▶ DESCRIPTION OF THE TASK
Type out the entries below again, character for character.

'''

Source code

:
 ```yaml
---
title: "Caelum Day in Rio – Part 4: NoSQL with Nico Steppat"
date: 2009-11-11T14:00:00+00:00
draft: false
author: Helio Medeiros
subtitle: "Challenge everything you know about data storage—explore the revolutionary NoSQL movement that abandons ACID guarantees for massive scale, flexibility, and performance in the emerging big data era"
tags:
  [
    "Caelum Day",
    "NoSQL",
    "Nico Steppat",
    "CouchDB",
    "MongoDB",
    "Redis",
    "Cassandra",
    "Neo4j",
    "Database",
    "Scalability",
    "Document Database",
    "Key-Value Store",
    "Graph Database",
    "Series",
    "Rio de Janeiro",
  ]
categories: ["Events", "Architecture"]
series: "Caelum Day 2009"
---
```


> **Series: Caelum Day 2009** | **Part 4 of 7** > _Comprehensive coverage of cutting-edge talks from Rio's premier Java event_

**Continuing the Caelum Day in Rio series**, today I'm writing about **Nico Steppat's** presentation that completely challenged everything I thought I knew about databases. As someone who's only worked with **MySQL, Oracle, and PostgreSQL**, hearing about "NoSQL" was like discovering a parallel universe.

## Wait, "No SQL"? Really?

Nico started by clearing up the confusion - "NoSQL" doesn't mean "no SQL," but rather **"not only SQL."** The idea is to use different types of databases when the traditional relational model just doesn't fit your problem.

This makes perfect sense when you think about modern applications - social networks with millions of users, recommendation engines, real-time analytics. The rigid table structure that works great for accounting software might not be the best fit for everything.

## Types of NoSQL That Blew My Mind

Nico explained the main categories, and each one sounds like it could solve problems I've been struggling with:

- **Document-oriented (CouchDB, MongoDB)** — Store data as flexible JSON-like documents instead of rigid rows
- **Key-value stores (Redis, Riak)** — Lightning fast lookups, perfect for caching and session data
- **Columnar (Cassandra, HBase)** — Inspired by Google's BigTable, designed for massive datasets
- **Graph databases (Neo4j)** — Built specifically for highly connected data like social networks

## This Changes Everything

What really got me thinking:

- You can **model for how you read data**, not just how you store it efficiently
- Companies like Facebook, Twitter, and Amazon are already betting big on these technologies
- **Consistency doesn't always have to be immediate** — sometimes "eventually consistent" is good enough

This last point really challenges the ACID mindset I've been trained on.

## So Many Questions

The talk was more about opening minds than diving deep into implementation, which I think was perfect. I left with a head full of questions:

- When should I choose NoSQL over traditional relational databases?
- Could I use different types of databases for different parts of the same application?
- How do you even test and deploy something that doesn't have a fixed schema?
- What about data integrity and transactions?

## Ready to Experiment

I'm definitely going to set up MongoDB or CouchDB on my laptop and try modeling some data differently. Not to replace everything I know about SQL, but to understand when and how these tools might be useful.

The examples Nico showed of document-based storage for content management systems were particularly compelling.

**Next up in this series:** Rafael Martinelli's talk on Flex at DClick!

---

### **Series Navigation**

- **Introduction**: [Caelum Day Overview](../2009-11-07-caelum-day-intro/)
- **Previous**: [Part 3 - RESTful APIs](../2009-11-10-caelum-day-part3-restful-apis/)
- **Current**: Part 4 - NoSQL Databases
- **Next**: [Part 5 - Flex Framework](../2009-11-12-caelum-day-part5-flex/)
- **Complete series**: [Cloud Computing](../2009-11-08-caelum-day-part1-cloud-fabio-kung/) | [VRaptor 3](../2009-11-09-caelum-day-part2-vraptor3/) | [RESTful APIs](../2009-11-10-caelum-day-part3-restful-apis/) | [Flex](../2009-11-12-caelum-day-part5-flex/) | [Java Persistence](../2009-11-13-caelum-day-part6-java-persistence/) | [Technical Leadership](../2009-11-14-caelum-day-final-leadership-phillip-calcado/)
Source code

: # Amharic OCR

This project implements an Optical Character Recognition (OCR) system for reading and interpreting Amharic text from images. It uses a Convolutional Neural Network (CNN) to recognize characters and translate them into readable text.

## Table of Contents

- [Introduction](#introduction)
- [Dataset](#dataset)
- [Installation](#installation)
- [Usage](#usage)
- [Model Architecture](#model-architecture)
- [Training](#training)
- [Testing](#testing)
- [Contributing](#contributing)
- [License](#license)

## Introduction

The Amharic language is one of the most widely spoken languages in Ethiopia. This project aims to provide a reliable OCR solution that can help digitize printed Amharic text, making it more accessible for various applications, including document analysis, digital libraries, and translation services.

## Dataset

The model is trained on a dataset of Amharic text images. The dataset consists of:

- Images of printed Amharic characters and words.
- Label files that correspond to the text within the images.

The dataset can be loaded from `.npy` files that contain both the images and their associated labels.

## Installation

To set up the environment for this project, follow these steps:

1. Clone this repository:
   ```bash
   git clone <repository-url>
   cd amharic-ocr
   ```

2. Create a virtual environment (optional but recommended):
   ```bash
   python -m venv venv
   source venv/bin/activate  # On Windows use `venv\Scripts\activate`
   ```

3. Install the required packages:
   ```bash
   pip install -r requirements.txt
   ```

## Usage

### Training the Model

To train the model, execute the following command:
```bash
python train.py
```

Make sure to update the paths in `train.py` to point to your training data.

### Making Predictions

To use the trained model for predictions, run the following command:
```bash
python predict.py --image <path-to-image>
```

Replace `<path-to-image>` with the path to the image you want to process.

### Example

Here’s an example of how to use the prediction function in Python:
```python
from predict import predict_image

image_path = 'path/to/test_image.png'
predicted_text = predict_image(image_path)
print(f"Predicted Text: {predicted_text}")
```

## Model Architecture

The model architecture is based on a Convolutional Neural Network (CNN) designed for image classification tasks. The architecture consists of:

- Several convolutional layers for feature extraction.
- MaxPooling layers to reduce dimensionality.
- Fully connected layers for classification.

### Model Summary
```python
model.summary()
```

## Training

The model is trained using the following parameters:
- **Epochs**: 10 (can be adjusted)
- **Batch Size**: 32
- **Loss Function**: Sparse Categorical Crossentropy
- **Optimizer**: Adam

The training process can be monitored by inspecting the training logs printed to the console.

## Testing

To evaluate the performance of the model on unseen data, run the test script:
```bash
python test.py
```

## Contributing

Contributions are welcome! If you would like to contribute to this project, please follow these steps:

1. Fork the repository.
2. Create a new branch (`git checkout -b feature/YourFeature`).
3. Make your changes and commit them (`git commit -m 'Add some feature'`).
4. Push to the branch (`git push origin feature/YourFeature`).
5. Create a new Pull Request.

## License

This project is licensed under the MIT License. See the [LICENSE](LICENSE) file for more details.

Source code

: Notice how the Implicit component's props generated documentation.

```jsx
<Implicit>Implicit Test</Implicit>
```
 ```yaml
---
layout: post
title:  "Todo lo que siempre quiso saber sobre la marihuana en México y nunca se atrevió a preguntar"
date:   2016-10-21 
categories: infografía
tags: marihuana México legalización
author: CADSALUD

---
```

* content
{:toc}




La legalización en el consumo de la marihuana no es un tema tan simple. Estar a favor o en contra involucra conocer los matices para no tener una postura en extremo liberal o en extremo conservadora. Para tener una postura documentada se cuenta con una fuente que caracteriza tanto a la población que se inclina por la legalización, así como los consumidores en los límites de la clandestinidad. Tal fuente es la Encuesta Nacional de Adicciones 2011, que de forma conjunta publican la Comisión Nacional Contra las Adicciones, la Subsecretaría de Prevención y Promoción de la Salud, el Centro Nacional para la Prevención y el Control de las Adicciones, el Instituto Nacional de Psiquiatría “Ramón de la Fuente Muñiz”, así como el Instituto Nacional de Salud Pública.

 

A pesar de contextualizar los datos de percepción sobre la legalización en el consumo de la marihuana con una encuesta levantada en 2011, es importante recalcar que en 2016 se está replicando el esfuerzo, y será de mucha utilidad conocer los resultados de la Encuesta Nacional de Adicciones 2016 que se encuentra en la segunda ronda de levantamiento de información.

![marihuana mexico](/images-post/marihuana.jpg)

'''

▶ ANSWER SECTION
Source code

:
 ```yaml
---
title: "Caelum Day in Rio – Part 4: NoSQL with Nico Steppat"
date: 2009-11-11T14:00:00+00:00
draft: false
author: Helio Medeiros
subtitle: "Challenge everything you know about data storage—explore the revolutionary NoSQL movement that abandons ACID guarantees for massive scale, flexibility, and performance in the emerging big data era"
tags:
  [
    "Caelum Day",
    "NoSQL",
    "Nico Steppat",
    "CouchDB",
    "MongoDB",
    "Redis",
    "Cassandra",
    "Neo4j",
    "Database",
    "Scalability",
    "Document Database",
    "Key-Value Store",
    "Graph Database",
    "Series",
    "Rio de Janeiro",
  ]
categories: ["Events", "Architecture"]
series: "Caelum Day 2009"
---
```


> **Series: Caelum Day 2009** | **Part 4 of 7** > _Comprehensive coverage of cutting-edge talks from Rio's premier Java event_

**Continuing the Caelum Day in Rio series**, today I'm writing about **Nico Steppat's** presentation that completely challenged everything I thought I knew about databases. As someone who's only worked with **MySQL, Oracle, and PostgreSQL**, hearing about "NoSQL" was like discovering a parallel universe.

## Wait, "No SQL"? Really?

Nico started by clearing up the confusion - "NoSQL" doesn't mean "no SQL," but rather **"not only SQL."** The idea is to use different types of databases when the traditional relational model just doesn't fit your problem.

This makes perfect sense when you think about modern applications - social networks with millions of users, recommendation engines, real-time analytics. The rigid table structure that works great for accounting software might not be the best fit for everything.

## Types of NoSQL That Blew My Mind

Nico explained the main categories, and each one sounds like it could solve problems I've been struggling with:

- **Document-oriented (CouchDB, MongoDB)** — Store data as flexible JSON-like documents instead of rigid rows
- **Key-value stores (Redis, Riak)** — Lightning fast lookups, perfect for caching and session data
- **Columnar (Cassandra, HBase)** — Inspired by Google's BigTable, designed for massive datasets
- **Graph databases (Neo4j)** — Built specifically for highly connected data like social networks

## This Changes Everything

What really got me thinking:

- You can **model for how you read data**, not just how you store it efficiently
- Companies like Facebook, Twitter, and Amazon are already betting big on these technologies
- **Consistency doesn't always have to be immediate** — sometimes "eventually consistent" is good enough

This last point really challenges the ACID mindset I've been trained on.

## So Many Questions

The talk was more about opening minds than diving deep into implementation, which I think was perfect. I left with a head full of questions:

- When should I choose NoSQL over traditional relational databases?
- Could I use different types of databases for different parts of the same application?
- How do you even test and deploy something that doesn't have a fixed schema?
- What about data integrity and transactions?

## Ready to Experiment

I'm definitely going to set up MongoDB or CouchDB on my laptop and try modeling some data differently. Not to replace everything I know about SQL, but to understand when and how these tools might be useful.

The examples Nico showed of document-based storage for content management systems were particularly compelling.

**Next up in this series:** Rafael Martinelli's talk on Flex at DClick!

---

### **Series Navigation**

- **Introduction**: [Caelum Day Overview](../2009-11-07-caelum-day-intro/)
- **Previous**: [Part 3 - RESTful APIs](../2009-11-10-caelum-day-part3-restful-apis/)
- **Current**: Part 4 - NoSQL Databases
- **Next**: [Part 5 - Flex Framework](../2009-11-12-caelum-day-part5-flex/)
- **Complete series**: [Cloud Computing](../2009-11-08-caelum-day-part1-cloud-fabio-kung/) | [VRaptor 3](../2009-11-09-caelum-day-part2-vraptor3/) | [RESTful APIs](../2009-11-10-caelum-day-part3-restful-apis/) | [Flex](../2009-11-12-caelum-day-part5-flex/) | [Java Persistence](../2009-11-13-caelum-day-part6-java-persistence/) | [Technical Leadership](../2009-11-14-caelum-day-final-leadership-phillip-calcado/)
Source code

: # Amharic OCR

This project implements an Optical Character Recognition (OCR) system for reading and interpreting Amharic text from images. It uses a Convolutional Neural Network (CNN) to recognize characters and translate them into readable text.

## Table of Contents

- [Introduction](#introduction)
- [Dataset](#dataset)
- [Installation](#installation)
- [Usage](#usage)
- [Model Architecture](#model-architecture)
- [Training](#training)
- [Testing](#testing)
- [Contributing](#contributing)
- [License](#license)

## Introduction

The Amharic language is one of the most widely spoken languages in Ethiopia. This project aims to provide a reliable OCR solution that can help digitize printed Amharic text, making it more accessible for various applications, including document analysis, digital libraries, and translation services.

## Dataset

The model is trained on a dataset of Amharic text images. The dataset consists of:

- Images of printed Amharic characters and words.
- Label files that correspond to the text within the images.

The dataset can be loaded from `.npy` files that contain both the images and their associated labels.

## Installation

To set up the environment for this project, follow these steps:

1. Clone this repository:
   ```bash
   git clone <repository-url>
   cd amharic-ocr
   ```

2. Create a virtual environment (optional but recommended):
   ```bash
   python -m venv venv
   source venv/bin/activate  # On Windows use `venv\Scripts\activate`
   ```

3. Install the required packages:
   ```bash
   pip install -r requirements.txt
   ```

## Usage

### Training the Model

To train the model, execute the following command:
```bash
python train.py
```

Make sure to update the paths in `train.py` to point to your training data.

### Making Predictions

To use the trained model for predictions, run the following command:
```bash
python predict.py --image <path-to-image>
```

Replace `<path-to-image>` with the path to the image you want to process.

### Example

Here’s an example of how to use the prediction function in Python:
```python
from predict import predict_image

image_path = 'path/to/test_image.png'
predicted_text = predict_image(image_path)
print(f"Predicted Text: {predicted_text}")
```

## Model Architecture

The model architecture is based on a Convolutional Neural Network (CNN) designed for image classification tasks. The architecture consists of:

- Several convolutional layers for feature extraction.
- MaxPooling layers to reduce dimensionality.
- Fully connected layers for classification.

### Model Summary
```python
model.summary()
```

## Training

The model is trained using the following parameters:
- **Epochs**: 10 (can be adjusted)
- **Batch Size**: 32
- **Loss Function**: Sparse Categorical Crossentropy
- **Optimizer**: Adam

The training process can be monitored by inspecting the training logs printed to the console.

## Testing

To evaluate the performance of the model on unseen data, run the test script:
```bash
python test.py
```

## Contributing

Contributions are welcome! If you would like to contribute to this project, please follow these steps:

1. Fork the repository.
2. Create a new branch (`git checkout -b feature/YourFeature`).
3. Make your changes and commit them (`git commit -m 'Add some feature'`).
4. Push to the branch (`git push origin feature/YourFeature`).
5. Create a new Pull Request.

## License

This project is licensed under the MIT License. See the [LICENSE](LICENSE) file for more details.

Source code

: Notice how the Implicit component's props generated documentation.

```jsx
<Implicit>Implicit Test</Implicit>
```
 ```yaml
---
layout: post
title:  "Todo lo que siempre quiso saber sobre la marihuana en México y nunca se atrevió a preguntar"
date:   2016-10-21 
categories: infografía
tags: marihuana México legalización
author: CADSALUD

---
```

* content
{:toc}




La legalización en el consumo de la marihuana no es un tema tan simple. Estar a favor o en contra involucra conocer los matices para no tener una postura en extremo liberal o en extremo conservadora. Para tener una postura documentada se cuenta con una fuente que caracteriza tanto a la población que se inclina por la legalización, así como los consumidores en los límites de la clandestinidad. Tal fuente es la Encuesta Nacional de Adicciones 2011, que de forma conjunta publican la Comisión Nacional Contra las Adicciones, la Subsecretaría de Prevención y Promoción de la Salud, el Centro Nacional para la Prevención y el Control de las Adicciones, el Instituto Nacional de Psiquiatría “Ramón de la Fuente Muñiz”, así como el Instituto Nacional de Salud Pública.

 

A pesar de contextualizar los datos de percepción sobre la legalización en el consumo de la marihuana con una encuesta levantada en 2011, es importante recalcar que en 2016 se está replicando el esfuerzo, y será de mucha utilidad conocer los resultados de la Encuesta Nacional de Adicciones 2016 que se encuentra en la segunda ronda de levantamiento de información.

![marihuana mexico](/images-post/marihuana.jpg)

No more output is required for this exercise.